Activity:
Return each line of the entries that holds the string "float".

►

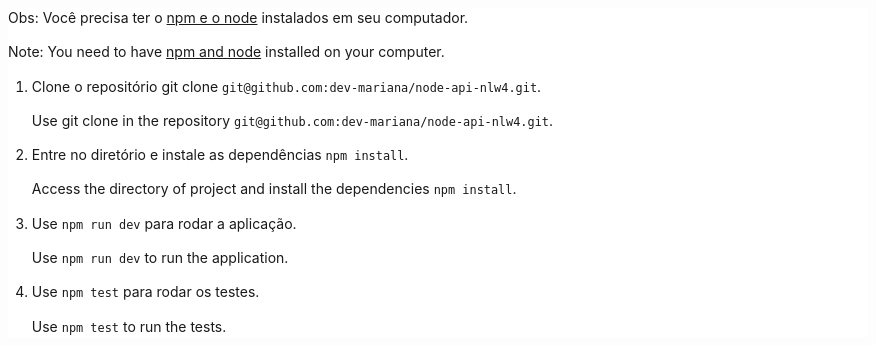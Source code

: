 Obs: Você precisa ter o [npm e o node](https://nodejs.org/en/download) instalados em seu computador.

Note: You need to have [npm and node](https://nodejs.org/en/download) installed on your computer.

1. Clone o repositório git clone `git@github.com:dev-mariana/node-api-nlw4.git`.

   Use git clone in the repository `git@github.com:dev-mariana/node-api-nlw4.git`.

2. Entre no diretório e instale as dependências `npm install`.

   Access the directory of project and install the dependencies `npm install`.
   
3. Use `npm run dev` para rodar a aplicação.

   Use `npm run dev` to run the application.  
   
4. Use `npm test` para rodar os testes. 

   Use `npm test` to run the tests.   
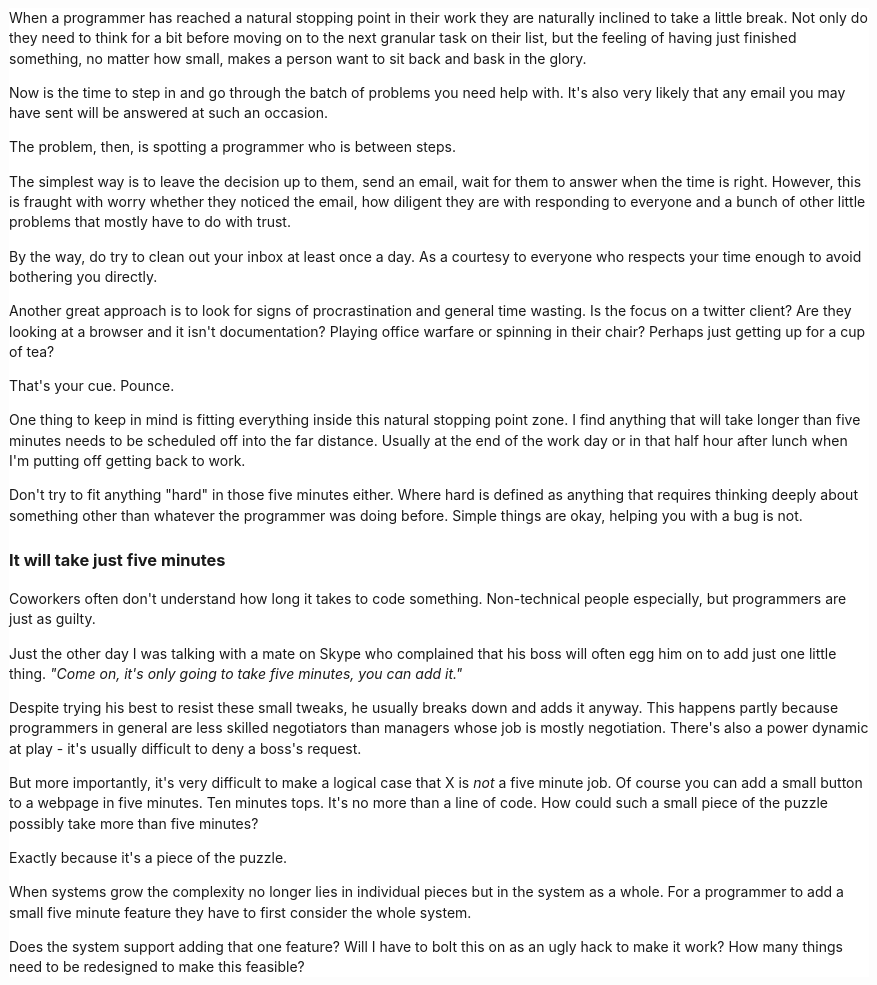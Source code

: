 When a programmer has reached a natural stopping point in their work they are naturally inclined to take a little break. Not only do they need to think for a bit before moving on to the next granular task on their list, but the feeling of having just finished something, no matter how small, makes a person want to sit back and bask in the glory.

Now is the time to step in and go through the batch of problems you need help with. It's also very likely that any email you may have sent will be answered at such an occasion.

The problem, then, is spotting a programmer who is between steps.

The simplest way is to leave the decision up to them, send an email, wait for them to answer when the time is right. However, this is fraught with worry whether they noticed the email, how diligent they are with responding to everyone and a bunch of other little problems that mostly have to do with trust.

By the way, do try to clean out your inbox at least once a day. As a courtesy to everyone who respects your time enough to avoid bothering you directly.

Another great approach is to look for signs of procrastination and general time wasting. Is the focus on a twitter client? Are they looking at a browser and it isn't documentation? Playing office warfare or spinning in their chair? Perhaps just getting up for a cup of tea?

That's your cue. Pounce.

One thing to keep in mind is fitting everything inside this natural stopping point zone. I find anything that will take longer than five minutes needs to be scheduled off into the far distance. Usually at the end of the work day or in that half hour after lunch when I'm putting off getting back to work.

Don't try to fit anything "hard" in those five minutes either. Where hard is defined as anything that requires thinking deeply about something other than whatever the programmer was doing before. Simple things are okay, helping you with a bug is not.

### It will take just five minutes

Coworkers often don't understand how long it takes to code something. Non-technical people especially, but programmers are just as guilty.

Just the other day I was talking with a mate on Skype who complained that his boss will often egg him on to add just one little thing. _"Come on, it's only going to take five minutes, you can add it."_

Despite trying his best to resist these small tweaks, he usually breaks down and adds it anyway. This happens partly because programmers in general are less skilled negotiators than managers whose job is mostly negotiation. There's also a power dynamic at play - it's usually difficult to deny a boss's request.

But more importantly, it's very difficult to make a logical case that X is _not_ a five minute job. Of course you can add a small button to a webpage in five minutes. Ten minutes tops. It's no more than a line of code. How could such a small piece of the puzzle possibly take more than five minutes?

Exactly because it's a piece of the puzzle.

When systems grow the complexity no longer lies in individual pieces but in the system as a whole. For a programmer to add a small five minute feature they have to first consider the whole system.

Does the system support adding that one feature? Will I have to bolt this on as an ugly hack to make it work? How many things need to be redesigned to make this feasible?
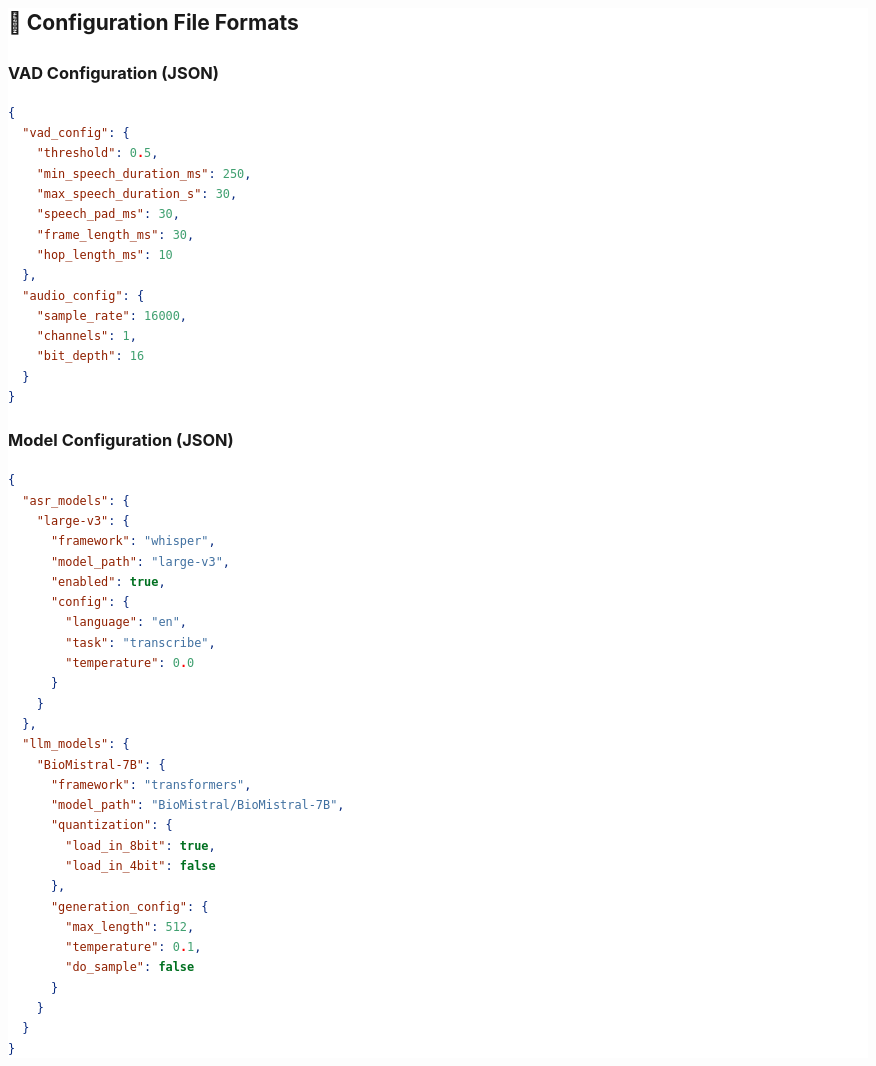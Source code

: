 ## 🔧 Configuration File Formats

### VAD Configuration (JSON)
```json
{
  "vad_config": {
    "threshold": 0.5,
    "min_speech_duration_ms": 250,
    "max_speech_duration_s": 30,
    "speech_pad_ms": 30,
    "frame_length_ms": 30,
    "hop_length_ms": 10
  },
  "audio_config": {
    "sample_rate": 16000,
    "channels": 1,
    "bit_depth": 16
  }
}
```

### Model Configuration (JSON)
```json
{
  "asr_models": {
    "large-v3": {
      "framework": "whisper",
      "model_path": "large-v3",
      "enabled": true,
      "config": {
        "language": "en",
        "task": "transcribe",
        "temperature": 0.0
      }
    }
  },
  "llm_models": {
    "BioMistral-7B": {
      "framework": "transformers",
      "model_path": "BioMistral/BioMistral-7B",
      "quantization": {
        "load_in_8bit": true,
        "load_in_4bit": false
      },
      "generation_config": {
        "max_length": 512,
        "temperature": 0.1,
        "do_sample": false
      }
    }
  }
}
```
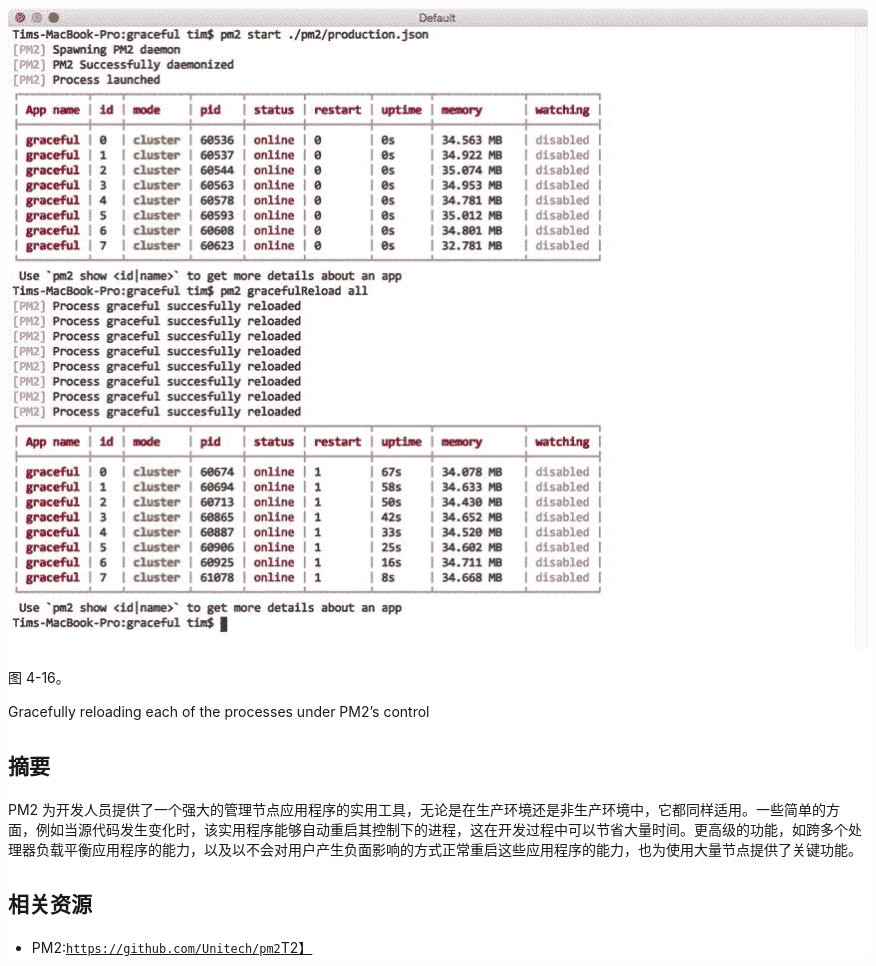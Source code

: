 ![A978-1-4842-0662-1_4_Fig16_HTML.jpg](img/A978-1-4842-0662-1_4_Fig16_HTML.jpg)

图 4-16。

Gracefully reloading each of the processes under PM2’s control

## 摘要

PM2 为开发人员提供了一个强大的管理节点应用程序的实用工具，无论是在生产环境还是非生产环境中，它都同样适用。一些简单的方面，例如当源代码发生变化时，该实用程序能够自动重启其控制下的进程，这在开发过程中可以节省大量时间。更高级的功能，如跨多个处理器负载平衡应用程序的能力，以及以不会对用户产生负面影响的方式正常重启这些应用程序的能力，也为使用大量节点提供了关键功能。

## 相关资源

*   PM2:[`https://github.com/Unitech/pm2`T2】](https://github.com/Unitech/pm2)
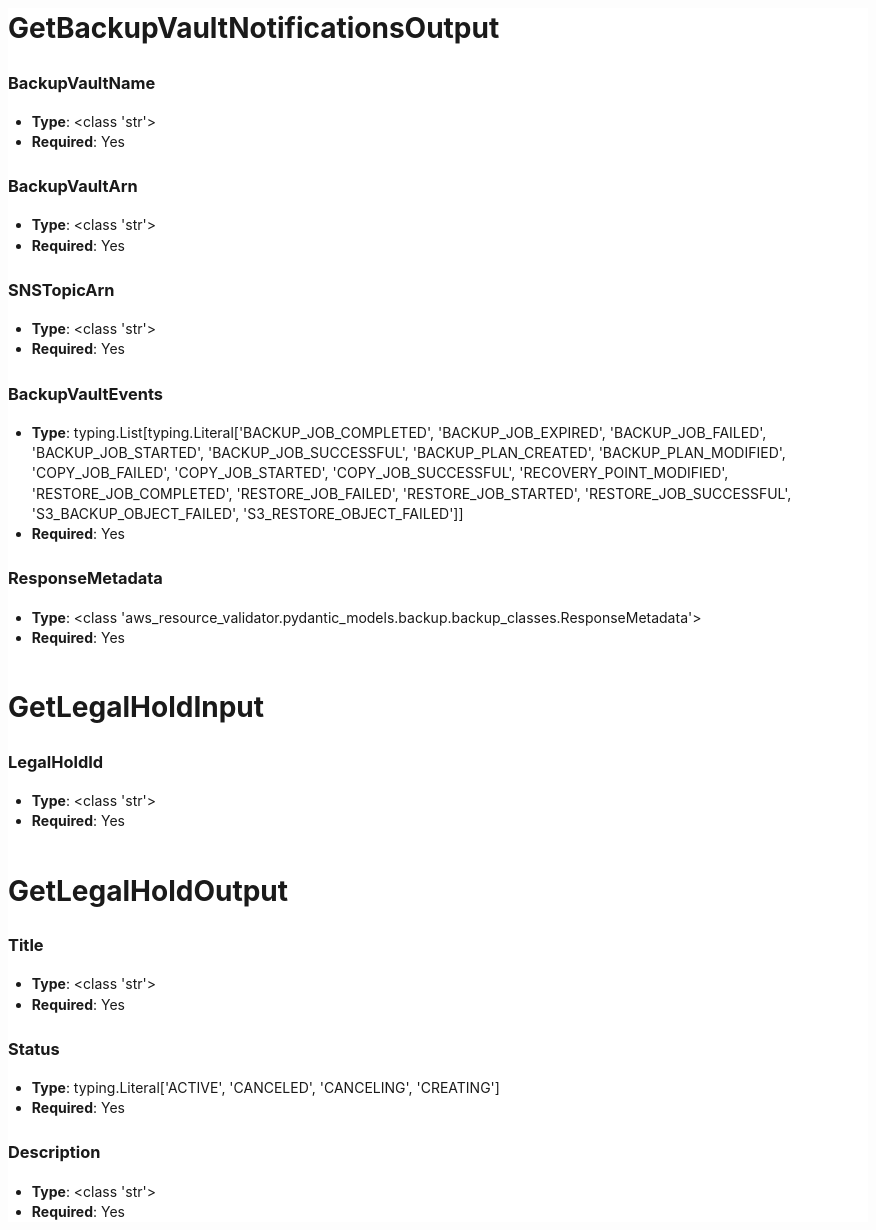 
# GetBackupVaultNotificationsOutput

### BackupVaultName
- **Type**: <class 'str'>
- **Required**: Yes

### BackupVaultArn
- **Type**: <class 'str'>
- **Required**: Yes

### SNSTopicArn
- **Type**: <class 'str'>
- **Required**: Yes

### BackupVaultEvents
- **Type**: typing.List[typing.Literal['BACKUP_JOB_COMPLETED', 'BACKUP_JOB_EXPIRED', 'BACKUP_JOB_FAILED', 'BACKUP_JOB_STARTED', 'BACKUP_JOB_SUCCESSFUL', 'BACKUP_PLAN_CREATED', 'BACKUP_PLAN_MODIFIED', 'COPY_JOB_FAILED', 'COPY_JOB_STARTED', 'COPY_JOB_SUCCESSFUL', 'RECOVERY_POINT_MODIFIED', 'RESTORE_JOB_COMPLETED', 'RESTORE_JOB_FAILED', 'RESTORE_JOB_STARTED', 'RESTORE_JOB_SUCCESSFUL', 'S3_BACKUP_OBJECT_FAILED', 'S3_RESTORE_OBJECT_FAILED']]
- **Required**: Yes

### ResponseMetadata
- **Type**: <class 'aws_resource_validator.pydantic_models.backup.backup_classes.ResponseMetadata'>
- **Required**: Yes


# GetLegalHoldInput

### LegalHoldId
- **Type**: <class 'str'>
- **Required**: Yes


# GetLegalHoldOutput

### Title
- **Type**: <class 'str'>
- **Required**: Yes

### Status
- **Type**: typing.Literal['ACTIVE', 'CANCELED', 'CANCELING', 'CREATING']
- **Required**: Yes

### Description
- **Type**: <class 'str'>
- **Required**: Yes

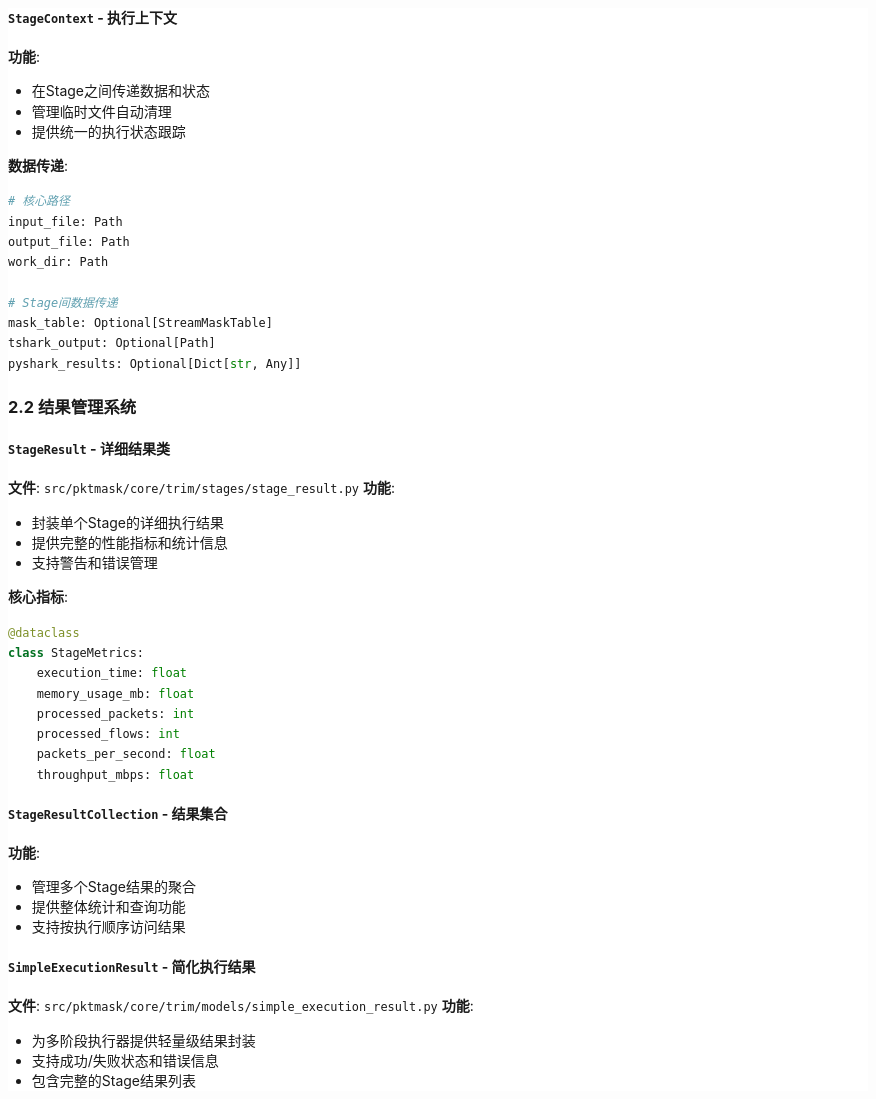#### `StageContext` - 执行上下文
**功能**:
- 在Stage之间传递数据和状态
- 管理临时文件自动清理
- 提供统一的执行状态跟踪

**数据传递**:
```python
# 核心路径
input_file: Path
output_file: Path
work_dir: Path

# Stage间数据传递
mask_table: Optional[StreamMaskTable]
tshark_output: Optional[Path]
pyshark_results: Optional[Dict[str, Any]]
```

### 2.2 结果管理系统

#### `StageResult` - 详细结果类
**文件**: `src/pktmask/core/trim/stages/stage_result.py`
**功能**:
- 封装单个Stage的详细执行结果
- 提供完整的性能指标和统计信息
- 支持警告和错误管理

**核心指标**:
```python
@dataclass
class StageMetrics:
    execution_time: float
    memory_usage_mb: float
    processed_packets: int
    processed_flows: int
    packets_per_second: float
    throughput_mbps: float
```

#### `StageResultCollection` - 结果集合
**功能**:
- 管理多个Stage结果的聚合
- 提供整体统计和查询功能
- 支持按执行顺序访问结果

#### `SimpleExecutionResult` - 简化执行结果
**文件**: `src/pktmask/core/trim/models/simple_execution_result.py`
**功能**:
- 为多阶段执行器提供轻量级结果封装
- 支持成功/失败状态和错误信息
- 包含完整的Stage结果列表
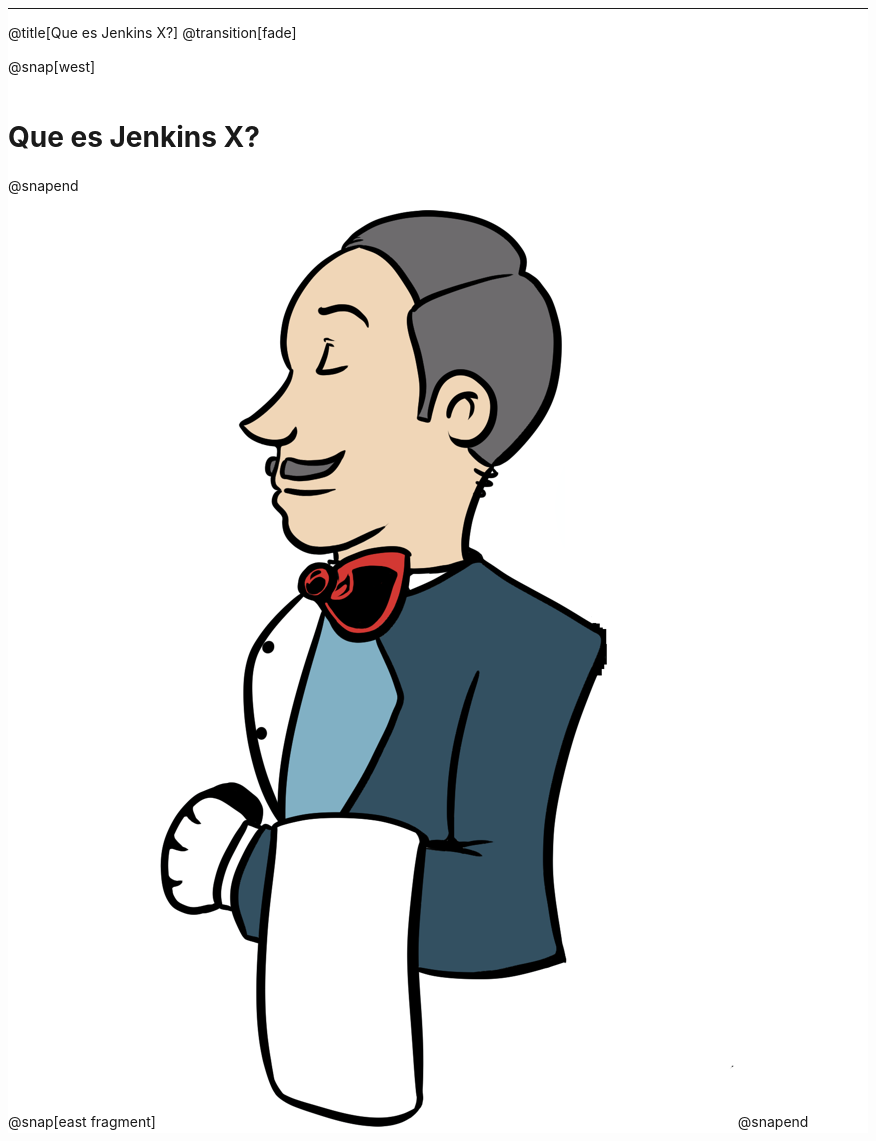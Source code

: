 
---
@title[Que es Jenkins X?]
@transition[fade]

@snap[west]
# Que es Jenkins X?
@snapend

@snap[east fragment]
![height=500px,title=Jenkins is NOT Jenkins X](assets/img/jx-artwork/jenkins.png)
@snapend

◄

Exercise output:
    execution_time: float
    memory_usage_mb: float
    packets_per_second: float
    throughput_mbps: float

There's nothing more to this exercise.